Texture and color deserve discussion on two levels: biological plausibility, and level of execution.

The skin texture is wrinkled, with a few scattered warts or tubercles. The tail is crowned with a line of low spines, as previously discussed here. We know from skin impressions that sauropods had naked skin, with non-overlapping, generally hexagonal scales ranging from 1-4 cm in diameter (Czerkas 1994, Platt and Hasiotis 2006).

Would the individual scales be visible at the scale of this sculpture? The maquette is 1.1 meters long in a straight line from the right side of the mouth to the tip of the tail, and I measure it as 1.27 meters along the dorsal body margin. Most mounted apatosaurs are in the neighborhood of 70 feet long (21 meters), and the monster at the OMNH is 92 feet (28 meters). The maquette is therefore between 1/16 and 1/22 scale, depending on how big an animal it is supposed to represent (I almost wrote, “assuming it is an adult”, but most mounted sauropods are demonstrably subadult; even the monster apatosaur from Oklahoma has some elements unfused). An unusual but not unheard-of scale for dinosaur figures is 1/18, so that may have been the goal here, for a “in life” length of 75.5 feet (23 meters).

Back to the epidermal, as opposed to proportional, scales. A 4-cm scale on a real Apatosaurus would be about 2 mm on the maquette, and the more common 1-cm scales would be about 0.5 mm. Those would be pretty darned difficult to sculpt and cast in any way would that make them recognizable, so I think we can safely overlook the absence of visible scales on the maquette (warts excepted). Would scaly skin bunch and fold like the skin on the maquette? Beats me. From my experiences with turtles, some of which are pretty darned wrinkly, I wouldn’t rule it out. So I judge the texture plausible. And the level of detail in the execution is phenomenal. I said in the head post that the level of detail you see there is perpetuated through the entire sculpt, and I stand by that. The maquette invites–and withstands–close scrutiny.

The color of the maquette is interesting without being vibrant: olive green above, shading into a tannish-yellow below, with stripes on the tail and faint dark freckles on the neck, body, and limbs. The freckles remind me of the scattered dark spots sometimes seen on the skin of elephants, so that may be a deliberate homage. Finally, the dorsal surfaces of the neck, body, and proximal tail are mottled with off-white or grayish splotches that recall the spotting on some deer.

Now, I am typically an ardent proponent of flamboyant dinosaurs (see here and here). If someone had asked me to design an Apatosaurus maquette, I would have done things differently. I would have slapped on the spines and dewlaps and inflatable display sacs until this thing looked like the three-way love child of Todd Marshall’s Spinosaurus, a bird-of-paradise, and the 80s hair metal band of your choice.

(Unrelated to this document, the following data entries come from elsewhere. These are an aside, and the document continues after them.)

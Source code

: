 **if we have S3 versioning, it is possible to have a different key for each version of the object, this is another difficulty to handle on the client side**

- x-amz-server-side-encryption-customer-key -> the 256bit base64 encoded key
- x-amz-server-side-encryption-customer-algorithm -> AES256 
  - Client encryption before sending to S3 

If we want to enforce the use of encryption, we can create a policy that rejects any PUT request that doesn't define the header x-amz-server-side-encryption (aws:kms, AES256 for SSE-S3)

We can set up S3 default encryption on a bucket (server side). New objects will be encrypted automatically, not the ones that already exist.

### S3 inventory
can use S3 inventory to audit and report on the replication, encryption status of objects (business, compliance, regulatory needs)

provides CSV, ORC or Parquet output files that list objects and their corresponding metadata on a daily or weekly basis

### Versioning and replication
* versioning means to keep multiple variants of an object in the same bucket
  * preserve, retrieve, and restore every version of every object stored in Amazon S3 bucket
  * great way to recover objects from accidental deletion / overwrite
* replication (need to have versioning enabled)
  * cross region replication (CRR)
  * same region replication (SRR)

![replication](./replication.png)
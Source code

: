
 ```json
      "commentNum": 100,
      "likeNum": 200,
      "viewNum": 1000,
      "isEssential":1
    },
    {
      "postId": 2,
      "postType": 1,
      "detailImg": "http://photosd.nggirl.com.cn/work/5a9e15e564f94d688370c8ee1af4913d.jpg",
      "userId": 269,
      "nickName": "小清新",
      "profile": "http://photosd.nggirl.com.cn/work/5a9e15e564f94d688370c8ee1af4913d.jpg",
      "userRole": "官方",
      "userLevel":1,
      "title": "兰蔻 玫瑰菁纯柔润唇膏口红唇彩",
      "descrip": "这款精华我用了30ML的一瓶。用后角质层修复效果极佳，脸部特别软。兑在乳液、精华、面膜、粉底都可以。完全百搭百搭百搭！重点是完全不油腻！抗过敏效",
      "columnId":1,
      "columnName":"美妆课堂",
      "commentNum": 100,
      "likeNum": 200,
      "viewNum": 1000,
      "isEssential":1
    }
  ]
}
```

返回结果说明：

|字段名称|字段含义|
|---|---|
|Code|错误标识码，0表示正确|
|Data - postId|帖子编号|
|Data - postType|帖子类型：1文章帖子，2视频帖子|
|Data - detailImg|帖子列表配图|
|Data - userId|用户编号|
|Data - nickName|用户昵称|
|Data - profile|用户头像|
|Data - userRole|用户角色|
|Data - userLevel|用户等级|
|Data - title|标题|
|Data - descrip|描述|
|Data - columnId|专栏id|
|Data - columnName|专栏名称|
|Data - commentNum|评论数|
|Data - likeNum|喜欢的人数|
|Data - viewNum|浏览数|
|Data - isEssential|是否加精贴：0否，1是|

That’s what I would have done, if someone asked me to design an Apatosaurus maquette. But now that I see the one that was actually produced, I would change almost nothing. Because the underlying anatomy would get lost, and the thing would become just a billboard for all the flamboyant gloop (just like some real animals). And because not every animal is a head-to-toe wack job; for every Golden Pheasant there are roughly a thousand little brown passerines.

So the color is good. Great, even. It’s really hard to convey how lifelike this thing looks, as if at any moment it might just stroll right off the end of my bookcase. Heck, I’ve seen lots of real animals that looked less alive that this maquette (some lizards, many amphibians). That the overall design and level of detail can inspire that reaction in anyone is a big win. That it can make me feel that way, when I should be maximally on guard against any mistakes, is even better.

But now I’m starting to break the bounds of objectivity, so I’ll stop here. I’ll provide a final objective verdict, and also give my subjective impressions, in the next, and final, post.

References

  • Czerkas, S. 1994. The history and interpretation of sauropod skin impressions. GAIA 10: 173-182.
  • Platt, B.F., and Hasiotis, S.T. 2006. Newly discovered sauropod dinosaur tracks with skin and foot-pad impressions from the Upper Jurassic Morrison Formation, Bighorn Basin, Wyoming. Palaios 21: 249-261.